Friday, June 5, 2020

The New York Times Caves to Wokeness

The war to own the American mind is ongoing. And the American mind is losing. Yesterday, the New York Times abjectly surrender to the woke mob. It apologized for publishing an op-ed piece by United States Senator Tom Cotton. At first, the paper had defended the decision to publish the Cotton article, calling for using the military to tamp down violent protests. But, upon reflection and suffering extreme pressure, it changed its mind. Times writers declared, mindlessly, that the column might lead to actions that might hurt them. 

This at a time when all good woke activists want to shut down police forces around the country.

Twas not always thus. Politico reminds us that at its onset some five decades ago the op-ed page dedicated itself to publishing outrageous opinions:

As the Times op-ed page took shape, its editors assembled a list of prospective authors and subjects they could address. One list, preserved in the Harrison Salisbury Papers at Columbia University, proposes soliciting pieces from Communist Party USA head Gus Hall, John Bircher Society leader Robert Welch, oil man and right-winger H.L. Hunt, labor radical Harry Bridges and revolutionary Angela Davis. The page’s concept was to express ideas and opinions the reader couldn’t find on the editorial page or elsewhere in the newspaper.

At various times, the paper has published op-eds by Vladimir Putin, Mahmoud Abbas, Nicolas Maduro, Recep Tayyip Erdogan, and the Taliban. 

In the past no one has been too radical or too deranged to be allowed a voice on the Times op-ed page. Until yesterday:

“We’ve examined the piece and the process leading up to its publication,” Eileen Murphy, a Times spokeswoman, said in a statement. “This review made clear that a rushed editorial process led to the publication of an Op-Ed that did not meet our standards. As a result, we’re planning to examine both short-term and long-term changes, to include expanding our fact-checking operation and reducing the number of Op-Eds we publish.”

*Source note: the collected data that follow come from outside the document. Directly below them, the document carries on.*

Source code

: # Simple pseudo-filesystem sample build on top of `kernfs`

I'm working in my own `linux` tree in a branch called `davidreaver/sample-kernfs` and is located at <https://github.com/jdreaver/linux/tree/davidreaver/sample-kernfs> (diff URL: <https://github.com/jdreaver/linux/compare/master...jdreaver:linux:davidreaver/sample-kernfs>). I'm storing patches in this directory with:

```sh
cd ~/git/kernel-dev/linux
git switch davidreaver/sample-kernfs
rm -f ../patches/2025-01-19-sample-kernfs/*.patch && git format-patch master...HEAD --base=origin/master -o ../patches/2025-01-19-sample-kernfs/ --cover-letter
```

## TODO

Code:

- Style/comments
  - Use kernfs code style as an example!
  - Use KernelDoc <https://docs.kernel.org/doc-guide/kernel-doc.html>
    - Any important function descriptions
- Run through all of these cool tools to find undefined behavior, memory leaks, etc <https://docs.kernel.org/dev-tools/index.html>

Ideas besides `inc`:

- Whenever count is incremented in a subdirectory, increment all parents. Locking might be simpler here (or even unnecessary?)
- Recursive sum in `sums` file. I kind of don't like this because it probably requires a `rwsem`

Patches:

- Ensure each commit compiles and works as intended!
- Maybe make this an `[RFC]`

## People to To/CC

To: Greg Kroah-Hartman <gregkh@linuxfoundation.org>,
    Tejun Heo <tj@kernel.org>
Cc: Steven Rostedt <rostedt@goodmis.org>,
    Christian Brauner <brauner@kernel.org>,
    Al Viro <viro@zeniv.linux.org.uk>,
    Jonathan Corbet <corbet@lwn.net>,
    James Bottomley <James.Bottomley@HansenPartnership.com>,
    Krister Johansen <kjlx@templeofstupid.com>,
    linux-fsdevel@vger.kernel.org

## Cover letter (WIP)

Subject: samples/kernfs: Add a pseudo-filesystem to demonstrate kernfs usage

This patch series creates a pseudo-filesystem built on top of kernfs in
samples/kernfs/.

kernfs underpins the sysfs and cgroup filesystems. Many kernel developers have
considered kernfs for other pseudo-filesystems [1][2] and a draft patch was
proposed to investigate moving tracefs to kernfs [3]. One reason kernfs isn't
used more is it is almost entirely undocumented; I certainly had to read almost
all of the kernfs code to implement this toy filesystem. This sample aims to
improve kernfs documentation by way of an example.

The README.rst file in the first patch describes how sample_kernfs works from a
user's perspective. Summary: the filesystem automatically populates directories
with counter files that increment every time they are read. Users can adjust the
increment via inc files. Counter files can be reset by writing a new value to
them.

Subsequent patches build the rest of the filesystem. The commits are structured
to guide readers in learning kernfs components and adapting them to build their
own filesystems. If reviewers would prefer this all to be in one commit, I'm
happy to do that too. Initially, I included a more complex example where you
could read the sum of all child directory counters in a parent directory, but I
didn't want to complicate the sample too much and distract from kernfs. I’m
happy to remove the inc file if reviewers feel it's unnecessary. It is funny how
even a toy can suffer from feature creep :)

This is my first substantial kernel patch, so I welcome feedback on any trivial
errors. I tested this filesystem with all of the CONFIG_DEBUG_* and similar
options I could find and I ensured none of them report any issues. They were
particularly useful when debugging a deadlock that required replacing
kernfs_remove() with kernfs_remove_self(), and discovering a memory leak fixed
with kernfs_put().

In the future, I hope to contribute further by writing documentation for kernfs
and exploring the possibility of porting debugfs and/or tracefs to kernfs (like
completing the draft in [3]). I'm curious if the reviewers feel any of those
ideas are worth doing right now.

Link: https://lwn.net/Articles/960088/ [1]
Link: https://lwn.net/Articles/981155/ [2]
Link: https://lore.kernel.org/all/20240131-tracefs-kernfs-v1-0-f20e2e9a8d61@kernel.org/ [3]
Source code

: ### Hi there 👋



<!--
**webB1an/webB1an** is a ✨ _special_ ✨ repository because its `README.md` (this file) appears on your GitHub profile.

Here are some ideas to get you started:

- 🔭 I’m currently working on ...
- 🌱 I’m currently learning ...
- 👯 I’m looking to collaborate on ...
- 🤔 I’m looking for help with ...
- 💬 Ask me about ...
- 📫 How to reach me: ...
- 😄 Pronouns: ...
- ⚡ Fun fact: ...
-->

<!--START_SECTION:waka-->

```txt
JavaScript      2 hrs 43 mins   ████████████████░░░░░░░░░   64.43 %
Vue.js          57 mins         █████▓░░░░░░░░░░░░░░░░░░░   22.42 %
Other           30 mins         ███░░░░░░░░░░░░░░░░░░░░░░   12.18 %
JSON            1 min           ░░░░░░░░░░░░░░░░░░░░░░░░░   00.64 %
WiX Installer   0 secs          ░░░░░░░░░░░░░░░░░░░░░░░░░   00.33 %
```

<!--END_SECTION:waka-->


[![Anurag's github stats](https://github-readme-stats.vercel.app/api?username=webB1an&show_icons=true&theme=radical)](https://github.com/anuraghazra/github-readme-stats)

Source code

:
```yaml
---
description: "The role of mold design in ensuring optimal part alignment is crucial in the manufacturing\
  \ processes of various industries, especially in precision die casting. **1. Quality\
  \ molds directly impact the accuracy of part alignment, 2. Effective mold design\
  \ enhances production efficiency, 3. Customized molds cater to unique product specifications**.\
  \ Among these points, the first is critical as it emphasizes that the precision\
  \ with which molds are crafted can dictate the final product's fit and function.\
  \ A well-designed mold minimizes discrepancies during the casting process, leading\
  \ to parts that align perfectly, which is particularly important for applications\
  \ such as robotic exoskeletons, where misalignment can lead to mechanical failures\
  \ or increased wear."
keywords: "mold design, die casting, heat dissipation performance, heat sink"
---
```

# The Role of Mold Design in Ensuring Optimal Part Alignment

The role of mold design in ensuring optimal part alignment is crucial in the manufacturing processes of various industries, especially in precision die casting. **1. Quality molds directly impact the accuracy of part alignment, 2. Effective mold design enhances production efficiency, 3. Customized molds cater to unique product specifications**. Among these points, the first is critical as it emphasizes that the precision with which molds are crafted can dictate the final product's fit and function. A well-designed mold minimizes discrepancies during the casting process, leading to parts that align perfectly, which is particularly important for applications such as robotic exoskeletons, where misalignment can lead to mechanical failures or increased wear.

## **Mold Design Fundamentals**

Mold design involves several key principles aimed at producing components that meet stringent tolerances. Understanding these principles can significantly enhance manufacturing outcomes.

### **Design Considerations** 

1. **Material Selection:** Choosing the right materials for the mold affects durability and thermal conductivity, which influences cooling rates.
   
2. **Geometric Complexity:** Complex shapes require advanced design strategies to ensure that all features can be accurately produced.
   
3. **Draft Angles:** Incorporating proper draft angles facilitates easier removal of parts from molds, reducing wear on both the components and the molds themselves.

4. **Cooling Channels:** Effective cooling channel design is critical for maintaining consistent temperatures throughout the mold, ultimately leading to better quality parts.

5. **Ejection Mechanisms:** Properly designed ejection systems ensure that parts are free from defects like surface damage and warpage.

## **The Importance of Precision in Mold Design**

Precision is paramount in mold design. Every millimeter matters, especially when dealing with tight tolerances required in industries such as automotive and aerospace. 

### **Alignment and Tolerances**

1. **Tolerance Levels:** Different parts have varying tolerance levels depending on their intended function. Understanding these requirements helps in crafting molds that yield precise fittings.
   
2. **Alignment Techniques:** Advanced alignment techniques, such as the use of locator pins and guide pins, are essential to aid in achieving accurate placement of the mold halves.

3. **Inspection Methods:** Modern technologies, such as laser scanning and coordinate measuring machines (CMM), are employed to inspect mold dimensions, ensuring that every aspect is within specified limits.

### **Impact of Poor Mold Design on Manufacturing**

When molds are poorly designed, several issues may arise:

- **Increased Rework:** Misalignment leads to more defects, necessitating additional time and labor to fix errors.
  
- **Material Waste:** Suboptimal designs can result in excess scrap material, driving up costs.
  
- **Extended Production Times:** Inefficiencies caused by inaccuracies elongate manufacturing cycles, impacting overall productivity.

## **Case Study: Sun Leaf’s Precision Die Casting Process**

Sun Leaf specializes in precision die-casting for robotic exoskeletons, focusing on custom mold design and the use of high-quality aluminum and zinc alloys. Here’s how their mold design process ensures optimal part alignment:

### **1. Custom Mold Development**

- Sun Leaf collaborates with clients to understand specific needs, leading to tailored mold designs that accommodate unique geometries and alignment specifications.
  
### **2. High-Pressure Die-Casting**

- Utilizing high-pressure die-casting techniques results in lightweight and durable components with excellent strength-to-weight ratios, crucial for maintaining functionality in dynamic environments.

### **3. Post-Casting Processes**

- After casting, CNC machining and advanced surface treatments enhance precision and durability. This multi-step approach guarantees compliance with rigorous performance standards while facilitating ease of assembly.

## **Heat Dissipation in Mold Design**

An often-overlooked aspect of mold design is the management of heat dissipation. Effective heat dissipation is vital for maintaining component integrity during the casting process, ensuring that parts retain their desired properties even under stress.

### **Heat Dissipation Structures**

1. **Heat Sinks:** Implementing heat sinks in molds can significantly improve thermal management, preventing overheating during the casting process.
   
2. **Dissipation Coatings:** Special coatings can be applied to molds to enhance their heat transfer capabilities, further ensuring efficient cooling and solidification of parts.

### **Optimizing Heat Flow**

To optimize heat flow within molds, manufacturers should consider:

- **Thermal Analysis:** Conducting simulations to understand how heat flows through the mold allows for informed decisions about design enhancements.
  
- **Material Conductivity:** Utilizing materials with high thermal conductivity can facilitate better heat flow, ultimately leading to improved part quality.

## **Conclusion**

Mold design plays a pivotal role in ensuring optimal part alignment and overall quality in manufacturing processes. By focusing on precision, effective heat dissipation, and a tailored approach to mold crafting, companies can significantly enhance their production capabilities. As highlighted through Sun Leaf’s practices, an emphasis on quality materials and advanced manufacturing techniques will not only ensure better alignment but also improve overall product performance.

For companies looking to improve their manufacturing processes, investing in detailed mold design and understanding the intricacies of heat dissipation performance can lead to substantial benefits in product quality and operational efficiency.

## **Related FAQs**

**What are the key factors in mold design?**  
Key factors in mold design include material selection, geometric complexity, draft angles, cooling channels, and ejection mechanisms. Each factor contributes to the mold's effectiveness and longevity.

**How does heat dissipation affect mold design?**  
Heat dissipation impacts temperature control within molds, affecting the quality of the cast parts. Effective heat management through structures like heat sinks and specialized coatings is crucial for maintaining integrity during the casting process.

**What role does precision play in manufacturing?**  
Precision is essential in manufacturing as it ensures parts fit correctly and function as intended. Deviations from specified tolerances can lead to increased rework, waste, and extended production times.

How about that: the Times op-ed page will now have an ideological litmus test. And it will publish fewer op-eds, lest its readers have to learn how to think. Keep in mind, the Times refused to report on the persecution of European Jews and the Holocaust. It refused to cover the horrors that Stalin was inflicting on the Soviet Union. But, now its woke young people just mounted a coup and ensured that the op-ed page would now become their echo chamber.

Among those who defended running the Cotton piece was Times editor and columnist, Bari Weiss. For her efforts she was threatened in the Daily Beast by one Goldie Taylor, who asked why Weiss still had any teeth. That is the level to which public debate, conducted by woke leftists, has descended.

What did Weiss say? I offer extracts from her Twitter account:

The Old Guard lives by a set of principles we can broadly call civil libertarianism. They assumed they shared that worldview with the young people they hired who called themselves liberals and progressives. But it was an incorrect assumption.

The New Guard has a different worldview, one articulated best by @JonHaidt and @glukianoff. They call it "safetyism," in which the right of people to feel emotionally and psychologically safe trumps what were previously considered core liberal values, like free speech.

The woke left is also looking for a uniformity of opinion, a onemindedness that is inherently at odds with civil debate and discussion. Perhaps they are simply incapable of dealing with ideas.

Weiss continued:

Perhaps the cleanest example of this dynamic was in 2018, when David Remnick, under tremendous public pressure from his staffers, disinvited Steve Bannon from appearing on stage at the New Yorker Ideas Festival. But there are dozens and dozens of examples.

I've been mocked by many people over the past few years for writing about the campus culture wars. They told me it was a sideshow. But this was always why it mattered: The people who graduated from those campuses would rise to power inside key institutions and transform them.

Young staffers and their enablers at the Times were educated in America’s great universities. They were indoctrinated, even brainwashed in the dogmas of the radical left. They have no ability to think, to reason or even to entertain differences of opinion.

She continued:

I'm in no way surprised by what has now exploded into public view. In a way, it's oddly comforting: I feel less alone and less crazy trying to explain the dynamic to people. What I am shocked by is the speed. I thought it would take a few years, not a few weeks.

Here's one way to think about what's at stake: The New York Times motto is "all the news that's fit to print." One group emphasizes the word "all." The other, the word "fit."

Tom Cotton's oped and the choice to run it: I agree with our critics that it's a dodge to say "we want a totally open marketplace of ideas!" There are limits. Obviously. The question is: does his view fall outside those limits? Maybe the answer is yes.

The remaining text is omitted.